All these arguments hold water and in normal circumstances I’d agree. After all, it’s not the most immediately obvious icon, and the last thing any designers wants to do is cause undue stress or confusion. However I think there’s an innate Britishness about me that feels the need to stick-up for the underdog and protect something that feels like it’s been getting an unnecessary kicking.
Ignoring its longer history for a second, the Hamburger menu is part of an emergent design language that resulted from the rise of responsive design. It solves a difficult problem (how to represent a potentially large number of menu items on a small screen) in a relatively neat and tidy way.

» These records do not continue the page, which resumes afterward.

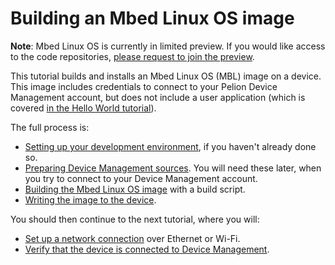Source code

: <h1 id="mbl-image-build">Building an Mbed Linux OS image</h1>

<span class="notes">**Note**: Mbed Linux OS is currently in limited preview. If you would like access to the code repositories, [please request to join the preview](https://os.mbed.com/linux-os/).</span>

This tutorial builds and installs an Mbed Linux OS (MBL) image on a device. This image includes credentials to connect to your Pelion Device Management account, but does not include a user application (which is covered [in the Hello World tutorial](../getting-started/tutorial-user-application.html)).

The full process is:

* [Setting up your development environment](../getting-started/setting-up-and-supported-hardware.html), if you haven't already done so.
* [Preparing Device Management sources](../getting-started/preparing-device-management-sources.html). You will need these later, when you try to connect to your Device Management account.
* [Building the Mbed Linux OS image](../getting-started/building-an-mbl-image.html) with a build script.
* [Writing the image to the device](../getting-started/writing-and-booting-the-disk-image.html).

You should then continue to the next tutorial, where you will:

* [Set up a network connection](../getting-started/tutorial-connecting-to-a-network-and-pelion-device-management.html) over Ethernet or Wi-Fi.
* [Verify that the device is connected to Device Management](../getting-started/verifying-that-the-device-is-connected-to-device-management.html).

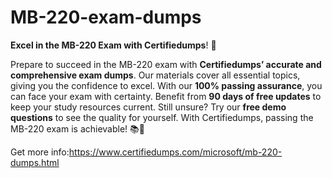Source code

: # MB-220-exam-dumps
**Excel in the MB-220 Exam with Certifiedumps**! 🌟

Prepare to succeed in the MB-220 exam with **Certifiedumps’ accurate and comprehensive exam dumps**. Our materials cover all essential topics, giving you the confidence to excel. With our **100% passing assurance**, you can face your exam with certainty. Benefit from **90 days of free updates** to keep your study resources current. Still unsure? Try our **free demo questions** to see the quality for yourself. With Certifiedumps, passing the MB-220 exam is achievable! 📚🚀

Get more info:https://www.certifiedumps.com/microsoft/mb-220-dumps.html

Agreed that the icon doesn’t clearly explain what it does, but then neither does the pause button on a typical media player. One of the main reasons we’re able to use this symbol unlabeled is the fact that it worked its way into our cultural repertoire thanks to continued repetition on tape decks and VCRs.
Had Twitter existed in the 80s, I’m sure a group of well meaning designers would have tried to shoot down the humble pause button—and it’s cousins “stop” and “record”—with similar arguments. However I think they would have done so from an oversimplified understanding of what usability is.
If you go back to the early definitions of usability, they state that a usable interface is one that is learnable, efficient, memorable, produces low errors, and is satisfying.
I’d argue that the pause button on a VCR is learnable (once you’ve pressed in once you know what it does), memorable (the icon is simple and easy to recall) and produced low error rates (if you accidentally press it you can easily recover with little negative effect). It’s also relatively efficient (it’s one press after all) and the action on an old style mechanical VCR was a tiny bit satisfying. So as a result of these qualities, the pause button became part of the global iconographic lexicon.
I believe the hamburger menu shares many of these characteristics, and has the same opportunity to become a globally recognised icon through consistent exposure. However this will only be possible if we stop showing off to our friends by “hamburger shaming”, and embrace the plucky icon for what it is, warts and all.